On Friday, the Trump administration announced a new rule proposing dramatic changes to Title X, a federal program that facilitates reproductive health care access for millions of low-income Americans. The Trump administration's Title X changes effectively imposes a domestic gag rule on abortion, The Washington Post reported, by directing federal funding away from Planned Parenthood and other groups that provide abortions or abortion referrals.
According to Politico, the new rule would redirect tens of millions of federal family planning dollars away from abortion clinics to anti-abortion, faith-based care providers. Republican lawmakers have spent years proposing a complete defunding of Planned Parenthood, and while the Trump administration's new rule wouldn't fully accomplish that, it would require federally funded family planning clinics to implement a “clear physical and financial separation” between federally funded services and abortion care.
In a statement to Bustle on Friday afternoon, ACLU Reproductive Freedom Project Senior Staff Attorney Ruth Harlow describes the Trump administration's latest move as a "malicious" attempt to "prevent Title X patients from receiving full information about their care options."
"Title X is our nation’s gold-standard family planning program that serves low-income patients for free," Harlow says. "Nobody should be denied access to reproductive health care or receive inadequate care because of their lack of income. We won’t sit back while Trump upends the family planning safety net as part of his anti-woman, anti-poor, and anti-health care agenda.”

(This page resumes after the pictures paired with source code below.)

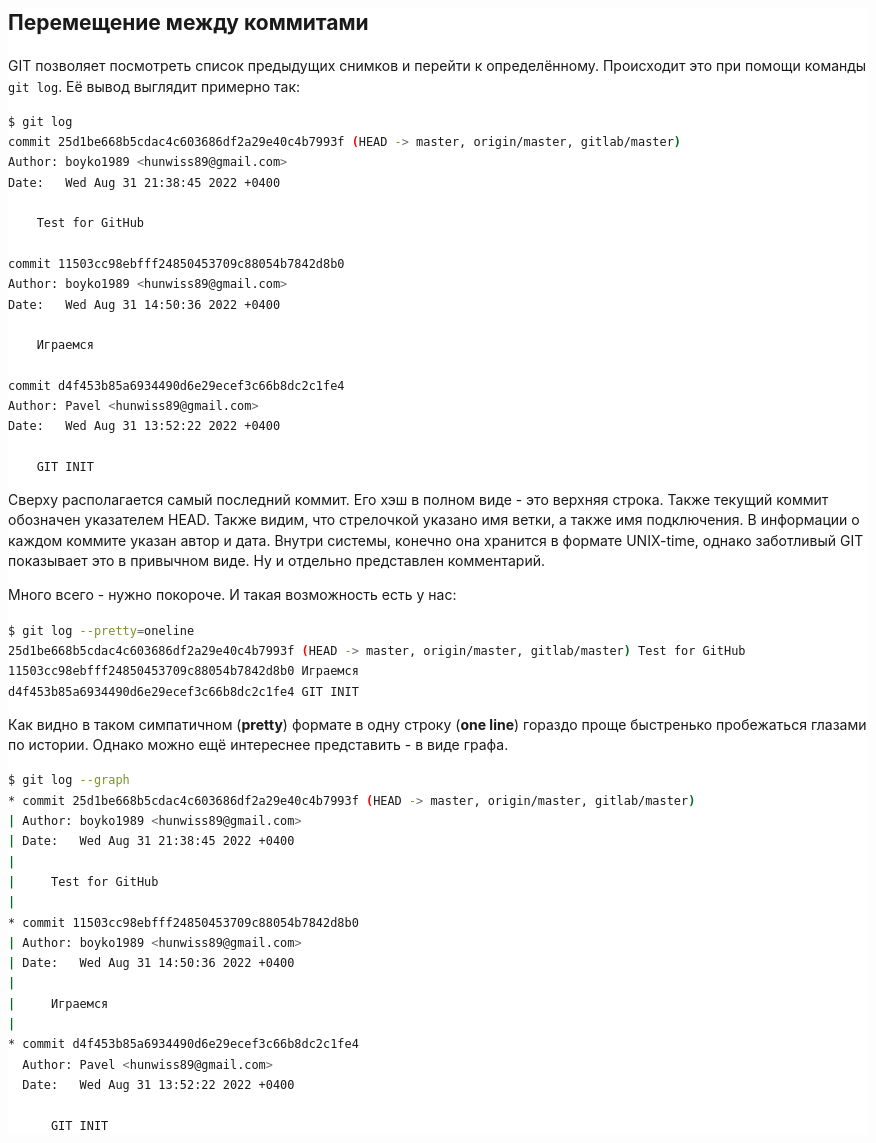 ## Перемещение между коммитами

GIT позволяет посмотреть список предыдущих снимков и перейти к определённому. Происходит это при помощи команды ```git log```. Её вывод выглядит примерно так:

```bash
$ git log
commit 25d1be668b5cdac4c603686df2a29e40c4b7993f (HEAD -> master, origin/master, gitlab/master)
Author: boyko1989 <hunwiss89@gmail.com>
Date:   Wed Aug 31 21:38:45 2022 +0400

    Test for GitHub

commit 11503cc98ebfff24850453709c88054b7842d8b0
Author: boyko1989 <hunwiss89@gmail.com>
Date:   Wed Aug 31 14:50:36 2022 +0400

    Играемся

commit d4f453b85a6934490d6e29ecef3c66b8dc2c1fe4
Author: Pavel <hunwiss89@gmail.com>
Date:   Wed Aug 31 13:52:22 2022 +0400

    GIT INIT

```

Сверху располагается самый последний коммит. Его хэш в полном виде - это верхняя строка. Также текущий коммит обозначен указателем HEAD. Также видим, что стрелочкой указано имя ветки, а также имя подключения. В информации о каждом коммите указан автор и дата. Внутри системы, конечно она хранится в формате UNIX-time, однако заботливый GIT показывает это в привычном виде. Ну и отдельно представлен комментарий.

Много всего - нужно покороче. И такая возможность есть у нас:

```bash
$ git log --pretty=oneline
25d1be668b5cdac4c603686df2a29e40c4b7993f (HEAD -> master, origin/master, gitlab/master) Test for GitHub
11503cc98ebfff24850453709c88054b7842d8b0 Играемся
d4f453b85a6934490d6e29ecef3c66b8dc2c1fe4 GIT INIT
```
Как видно в таком симпатичном (**pretty**) формате в одну строку (**one line**) гораздо проще быстренько пробежаться глазами по истории. Однако можно ещё интереснее представить - в виде графа.

```bash
$ git log --graph
* commit 25d1be668b5cdac4c603686df2a29e40c4b7993f (HEAD -> master, origin/master, gitlab/master)
| Author: boyko1989 <hunwiss89@gmail.com>
| Date:   Wed Aug 31 21:38:45 2022 +0400
|
|     Test for GitHub
|
* commit 11503cc98ebfff24850453709c88054b7842d8b0
| Author: boyko1989 <hunwiss89@gmail.com>
| Date:   Wed Aug 31 14:50:36 2022 +0400
|
|     Играемся
|
* commit d4f453b85a6934490d6e29ecef3c66b8dc2c1fe4
  Author: Pavel <hunwiss89@gmail.com>
  Date:   Wed Aug 31 13:52:22 2022 +0400

      GIT INIT

```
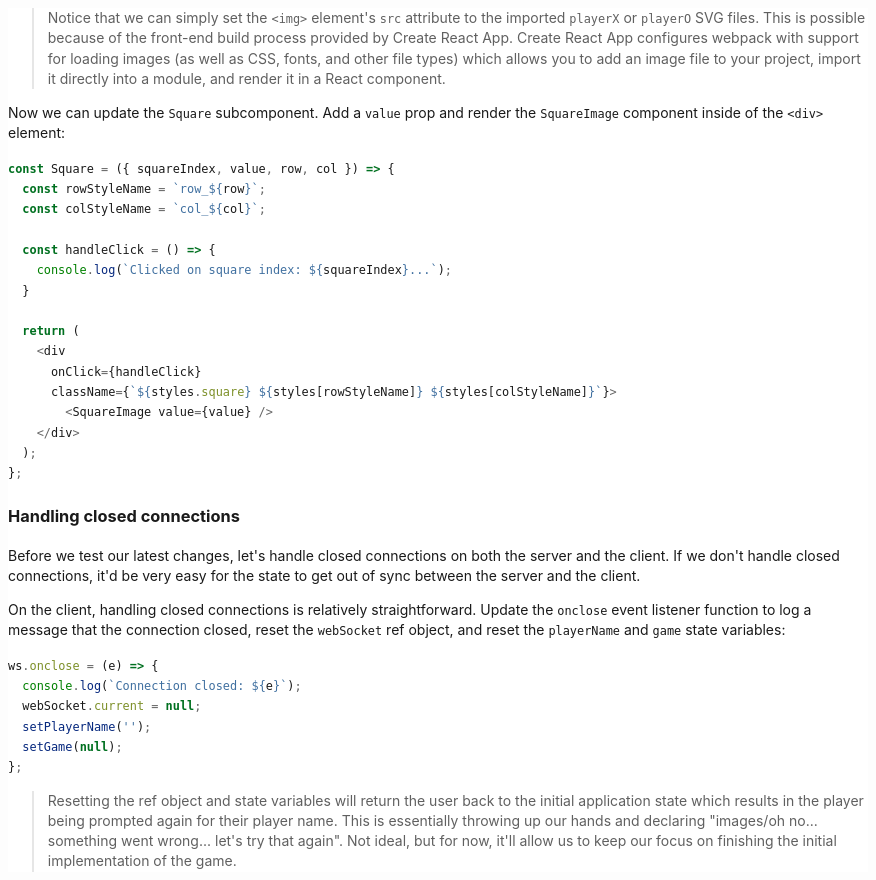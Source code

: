 > Notice that we can simply set the `<img>` element's `src` attribute to the
imported `playerX` or `playerO` SVG files. This is possible because of the
front-end build process provided by Create React App. Create React App
configures webpack with support for loading images (as well as CSS, fonts, and
other file types) which allows you to add an image file to your project, import
it directly into a module, and render it in a React component.

Now we can update the `Square` subcomponent. Add a `value` prop and render the
`SquareImage` component inside of the `<div>` element:

```js
const Square = ({ squareIndex, value, row, col }) => {
  const rowStyleName = `row_${row}`;
  const colStyleName = `col_${col}`;

  const handleClick = () => {
    console.log(`Clicked on square index: ${squareIndex}...`);
  }

  return (
    <div
      onClick={handleClick}
      className={`${styles.square} ${styles[rowStyleName]} ${styles[colStyleName]}`}>
        <SquareImage value={value} />
    </div>
  );
};
```

### Handling closed connections

Before we test our latest changes, let's handle closed connections on both the
server and the client. If we don't handle closed connections, it'd be very easy
for the state to get out of sync between the server and the client.

On the client, handling closed connections is relatively straightforward. Update
the `onclose` event listener function to log a message that the connection
closed, reset the `webSocket` ref object, and reset the `playerName` and `game`
state variables:

```js
ws.onclose = (e) => {
  console.log(`Connection closed: ${e}`);
  webSocket.current = null;
  setPlayerName('');
  setGame(null);
};
```

> Resetting the ref object and state variables will return the user back to the
> initial application state which results in the player being prompted again for
> their player name. This is essentially throwing up our hands and declaring "images/oh
> no... something went wrong... let's try that again". Not ideal, but for now,
> it'll allow us to keep our focus on finishing the initial implementation of
> the game.


[npm ws]: https://www.npmjs.com/package/ws
[css modules]: https://github.com/css-modules/css-modules
[ws ping pong]: https://www.npmjs.com/package/ws#how-to-detect-and-close-broken-connections
[heroku]: https://www.heroku.com/
[mdn class getter]: https://developer.mozilla.org/en-US/docs/Web/JavaScript/Reference/Functions/get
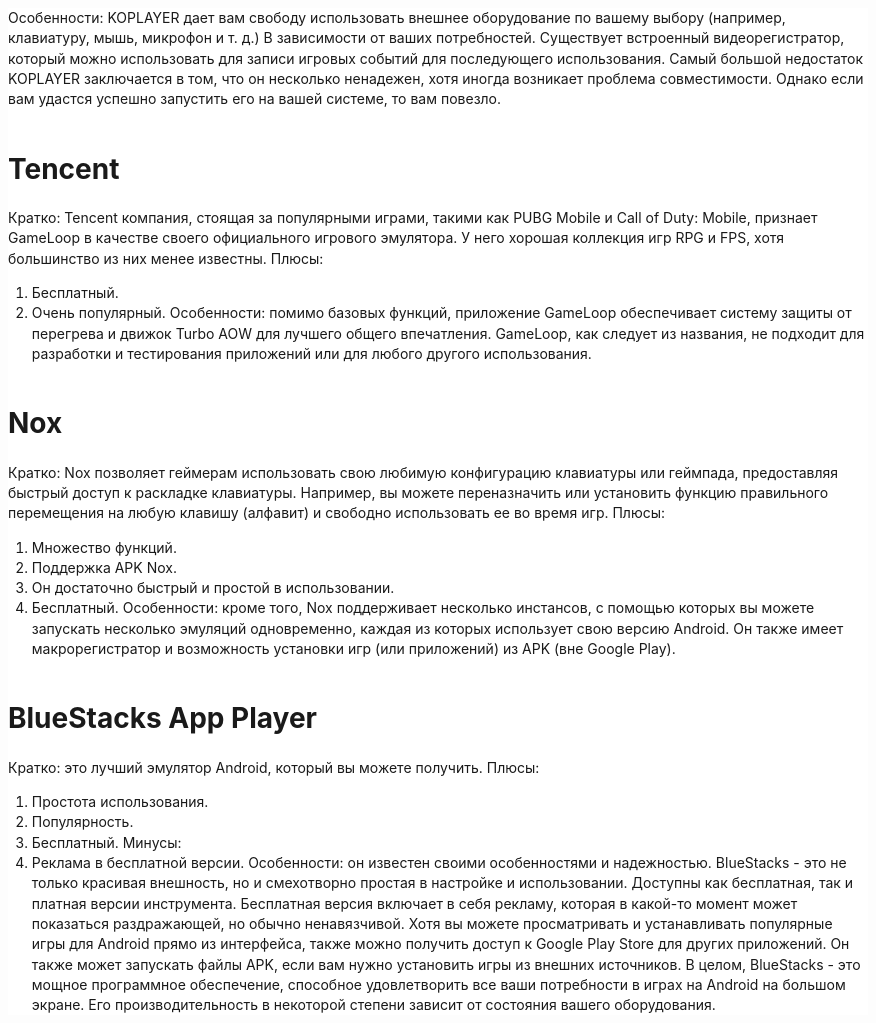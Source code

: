 Особенности: KOPLAYER дает вам свободу использовать внешнее оборудование по вашему выбору (например, клавиатуру, мышь, микрофон и т. д.) В зависимости от ваших потребностей. Существует встроенный видеорегистратор, который можно использовать для записи игровых событий для последующего использования. Самый большой недостаток KOPLAYER заключается в том, что он несколько ненадежен, хотя иногда возникает проблема совместимости. Однако если вам удастся успешно запустить его на вашей системе, то вам повезло.

# Tencent
Кратко: Tencent компания, стоящая за популярными играми, такими как PUBG Mobile и Call of Duty: Mobile, признает GameLoop в качестве своего официального игрового эмулятора. У него хорошая коллекция игр RPG и FPS, хотя большинство из них менее известны. 
Плюсы:
1) Бесплатный.
2) Очень популярный.
Особенности: помимо базовых функций, приложение GameLoop обеспечивает систему защиты от перегрева и движок Turbo AOW для лучшего общего впечатления. GameLoop, как следует из названия, не подходит для разработки и тестирования приложений или для любого другого использования.

# Nox
Кратко: Nox позволяет геймерам использовать свою любимую конфигурацию клавиатуры или геймпада, предоставляя быстрый доступ к раскладке клавиатуры. Например, вы можете переназначить или установить функцию правильного перемещения на любую клавишу (алфавит) и свободно использовать ее во время игр. 
Плюсы: 
1) Множество функций.
2) Поддержка APK Nox.
3) Он достаточно быстрый и простой в использовании.
4) Бесплатный.
Особенности: кроме того, Nox поддерживает несколько инстансов, с помощью которых вы можете запускать несколько эмуляций одновременно, каждая из которых использует свою версию Android. Он также имеет макрорегистратор и возможность установки игр (или приложений) из APK (вне Google Play).

# BlueStacks App Player
Кратко: это лучший эмулятор Android, который вы можете получить. 
Плюсы: 
1) Простота использования.
2) Популярность.
3) Бесплатный.
Минусы:
1) Реклама в бесплатной версии.
Особенности: он известен своими особенностями и надежностью. BlueStacks - это не только красивая внешность, но и смехотворно простая в настройке и использовании. Доступны как бесплатная, так и платная версии инструмента. Бесплатная версия включает в себя рекламу, которая в какой-то момент может показаться раздражающей, но обычно ненавязчивой. Хотя вы можете просматривать и устанавливать популярные игры для Android прямо из интерфейса, также можно получить доступ к Google Play Store для других приложений. Он также может запускать файлы APK, если вам нужно установить игры из внешних источников. В целом, BlueStacks - это мощное программное обеспечение, способное удовлетворить все ваши потребности в играх на Android на большом экране. Его производительность в некоторой степени зависит от состояния вашего оборудования.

According to Politico, the new rule will go into effect 60 days after being published in the federal register — unless it is put on hold by a court injunction. Under the new rule, health care providers will still be able to talk about abortion, Politico reported, but they will not be able to make abortion referrals to their patients. As a result, critics of the Title X changes have expressed concern that health care providers will not be able to sufficiently advise patients on their reproductive health care options.

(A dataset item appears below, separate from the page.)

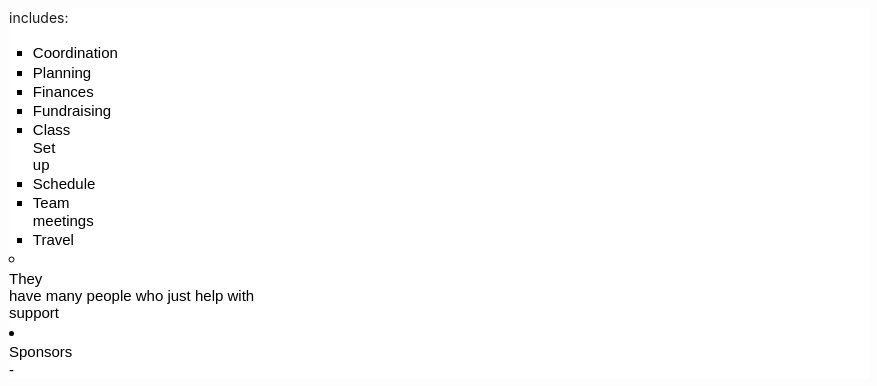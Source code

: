 includes:</span></p><ul style="margin-top: 0pt; margin-bottom: 0pt;"><li style="list-style-type: square; font-size: 15px; font-family: Arial; color: #000000; background-color: transparent; font-weight: normal; font-style: normal; font-variant: normal; text-decoration: none; vertical-align: baseline;" dir="ltr"><p style="line-height: 1.15; margin-top: 0pt; margin-bottom: 0pt;" dir="ltr"><span style="font-size: 15px; font-family: Arial; color: #000000; background-color: transparent; font-weight: normal; font-style: normal; font-variant: normal; text-decoration: none; vertical-align: baseline; white-space: pre-wrap;">Coordination</span></p></li><li style="list-style-type: square; font-size: 15px; font-family: Arial; color: #000000; background-color: transparent; font-weight: normal; font-style: normal; font-variant: normal; text-decoration: none; vertical-align: baseline;" dir="ltr"><p style="line-height: 1.15; margin-top: 0pt; margin-bottom: 0pt;" dir="ltr"><span style="font-size: 15px; font-family: Arial; color: #000000; background-color: transparent; font-weight: normal; font-style: normal; font-variant: normal; text-decoration: none; vertical-align: baseline; white-space: pre-wrap;">Planning</span></p></li><li style="list-style-type: square; font-size: 15px; font-family: Arial; color: #000000; background-color: transparent; font-weight: normal; font-style: normal; font-variant: normal; text-decoration: none; vertical-align: baseline;" dir="ltr"><p style="line-height: 1.15; margin-top: 0pt; margin-bottom: 0pt;" dir="ltr"><span style="font-size: 15px; font-family: Arial; color: #000000; background-color: transparent; font-weight: normal; font-style: normal; font-variant: normal; text-decoration: none; vertical-align: baseline; white-space: pre-wrap;">Finances</span></p></li><li style="list-style-type: square; font-size: 15px; font-family: Arial; color: #000000; background-color: transparent; font-weight: normal; font-style: normal; font-variant: normal; text-decoration: none; vertical-align: baseline;" dir="ltr"><p style="line-height: 1.15; margin-top: 0pt; margin-bottom: 0pt;" dir="ltr"><span style="font-size: 15px; font-family: Arial; color: #000000; background-color: transparent; font-weight: normal; font-style: normal; font-variant: normal; text-decoration: none; vertical-align: baseline; white-space: pre-wrap;">Fundraising</span></p></li><li style="list-style-type: square; font-size: 15px; font-family: Arial; color: #000000; background-color: transparent; font-weight: normal; font-style: normal; font-variant: normal; text-decoration: none; vertical-align: baseline;" dir="ltr"><p style="line-height: 1.15; margin-top: 0pt; margin-bottom: 0pt;" dir="ltr"><span style="font-size: 15px; font-family: Arial; color: #000000; background-color: transparent; font-weight: normal; font-style: normal; font-variant: normal; text-decoration: none; vertical-align: baseline; white-space: pre-wrap;">Class Set up</span></p></li><li style="list-style-type: square; font-size: 15px; font-family: Arial; color: #000000; background-color: transparent; font-weight: normal; font-style: normal; font-variant: normal; text-decoration: none; vertical-align: baseline;" dir="ltr"><p style="line-height: 1.15; margin-top: 0pt; margin-bottom: 0pt;" dir="ltr"><span style="font-size: 15px; font-family: Arial; color: #000000; background-color: transparent; font-weight: normal; font-style: normal; font-variant: normal; text-decoration: none; vertical-align: baseline; white-space: pre-wrap;">Schedule</span></p></li><li style="list-style-type: square; font-size: 15px; font-family: Arial; color: #000000; background-color: transparent; font-weight: normal; font-style: normal; font-variant: normal; text-decoration: none; vertical-align: baseline;" dir="ltr"><p style="line-height: 1.15; margin-top: 0pt; margin-bottom: 0pt;" dir="ltr"><span style="font-size: 15px; font-family: Arial; color: #000000; background-color: transparent; font-weight: normal; font-style: normal; font-variant: normal; text-decoration: none; vertical-align: baseline; white-space: pre-wrap;">Team meetings</span></p></li><li style="list-style-type: square; font-size: 15px; font-family: Arial; color: #000000; background-color: transparent; font-weight: normal; font-style: normal; font-variant: normal; text-decoration: none; vertical-align: baseline;" dir="ltr"><p style="line-height: 1.15; margin-top: 0pt; margin-bottom: 0pt;" dir="ltr"><span style="font-size: 15px; font-family: Arial; color: #000000; background-color: transparent; font-weight: normal; font-style: normal; font-variant: normal; text-decoration: none; vertical-align: baseline; white-space: pre-wrap;">Travel</span></p></li></ul></li><li style="list-style-type: circle; font-size: 15px; font-family: Arial; color: #000000; background-color: transparent; font-weight: normal; font-style: normal; font-variant: normal; text-decoration: none; vertical-align: baseline;" dir="ltr"><p style="line-height: 1.15; margin-top: 0pt; margin-bottom: 0pt;" dir="ltr"><span style="font-size: 15px; font-family: Arial; color: #000000; background-color: transparent; font-weight: normal; font-style: normal; font-variant: normal; text-decoration: none; vertical-align: baseline; white-space: pre-wrap;">They have many people who just help with support</span></p></li></ul></li><li style="list-style-type: disc; font-size: 15px; font-family: Arial; color: #000000; background-color: transparent; font-weight: normal; font-style: normal; font-variant: normal; text-decoration: none; vertical-align: baseline;" dir="ltr"><p style="line-height: 1.15; margin-top: 0pt; margin-bottom: 0pt;" dir="ltr"><span style="font-size: 15px; font-family: Arial; color: #000000; background-color: transparent; font-weight: normal; font-style: normal; font-variant: normal; text-decoration: none; vertical-align: baseline; white-space: pre-wrap;">Sponsors -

The negative impact that this new rule will have on reproductive health care access is two-fold, Harlow tells Bustle. Not only will pregnant patients be treated differently under the Title X changes, Harlow says, but also fewer health care providers will be able to continue offering family planning services:
Women who find themselves pregnant will no longer be guaranteed standard neutral counseling about their options, including about the option of abortion. ... And then, because of the extreme level of regulatory burden and added expense that the new rule imposes, many providers will not be able to comply with those rules, nor will they be satisfied with providing substandard counseling, and so this rule will drive many health care organizations from the Title X program, and in that way it will decrease access for people all around the country.
Dr. Leana Wen, the president of Planned Parenthood, made a similar point, telling NPR that the Trump administration's rule change would force Planned Parenthood and other reproductive health care organizations to decline Title X funding. As a result, Wen said, this would make it much more difficult for low-income patients to access abortion and other reproductive health care services.
According to Wen, Planned Parenthood currently serves 41 percent of the four million Title X recipients across the country, and the new rule would be detrimental to their quality and accessibility of reproductive health care — not just abortion. In a statement to Bustle, Guttmacher Institute Senior Policy Manager Kinsey Hasstedt says that the new rule would also disproportionately affect "people with low incomes, adolescents, uninsured individuals, people of color, immigrants, and others who experience systemic barriers to care," noting that Title X has served these communities for decades.
Title X "is a unique program and it was designed by the federal government to provide low-income patients with the same kind of quality care that those who have more economic resources can access," Harlow adds, "and what is so discouraging and harmful about this rule is that the administration is putting all these new burdens and obstacles on low-income patients who have no other options and no other resources."